Shooters got 79 rabbits on the first night, January 17. By the second night most of the adults were gone. The young ones were less wary and could be approached more closely.

"There were little ones bouncing about all over the place," Reid said.


The shooters got 36 that night.

They also had fumigation equipment - a gas for use in burrows after the entrances were blocked. They only tested it twice because it was difficult to know which burrows were occupied.

The rabbit cull was a sensitive operation, Reid said, with shooting done near houses, historic gravestones and passing traffic. Neighbours were warned in advance.

Wild Animal Control also had to notify the New Zealand Police communications centre before starting shooting and after finishing each night. The "event" was given a number, and cancelled when shooting finished.

Rabbit numbers are down, but they may need culling again.

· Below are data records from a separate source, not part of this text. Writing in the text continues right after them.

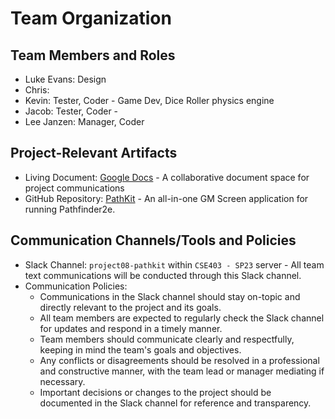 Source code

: # Team Organization

## Team Members and Roles

- Luke Evans: Design
- Chris: 
- Kevin: Tester, Coder - Game Dev, Dice Roller physics engine
- Jacob: Tester, Coder - 
- Lee Janzen: Manager, Coder

## Project-Relevant Artifacts

- Living Document: [Google Docs](https://docs.google.com/document/d/1WK1cAGtM_IcsL0fqFX05EE8GP4QyOnaMVphTQxTgCx4/edit?usp=sharing) - A collaborative document space for project communications
- GitHub Repository: [PathKit](https://github.com/LeeJMorel/PathKit) - An all-in-one GM Screen application for running Pathfinder2e.

## Communication Channels/Tools and Policies

- Slack Channel: `project08-pathkit` within `CSE403 - SP23` server - All team text communications will be conducted through this Slack channel.
- Communication Policies:
  - Communications in the Slack channel should stay on-topic and directly relevant to the project and its goals.
  - All team members are expected to regularly check the Slack channel for updates and respond in a timely manner.
  - Team members should communicate clearly and respectfully, keeping in mind the team's goals and objectives.
  - Any conflicts or disagreements should be resolved in a professional and constructive manner, with the team lead or manager mediating if necessary.
  - Important decisions or changes to the project should be documented in the Slack channel for reference and transparency.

The next Rangitīkei job for Wild Animal Control will be to revisit Marton's water reservoir dams, to remove sambar deer before more planting there.

So far four deer have been shot with heavy calibre rifles, and neighbours contacted first. There are more to target, Reid has been told.

Sambar are big heavy animals, and a hazard to road users as well as to native plantings.


"You hear horror stories, about them stopping trains and milk tankers," Reid said.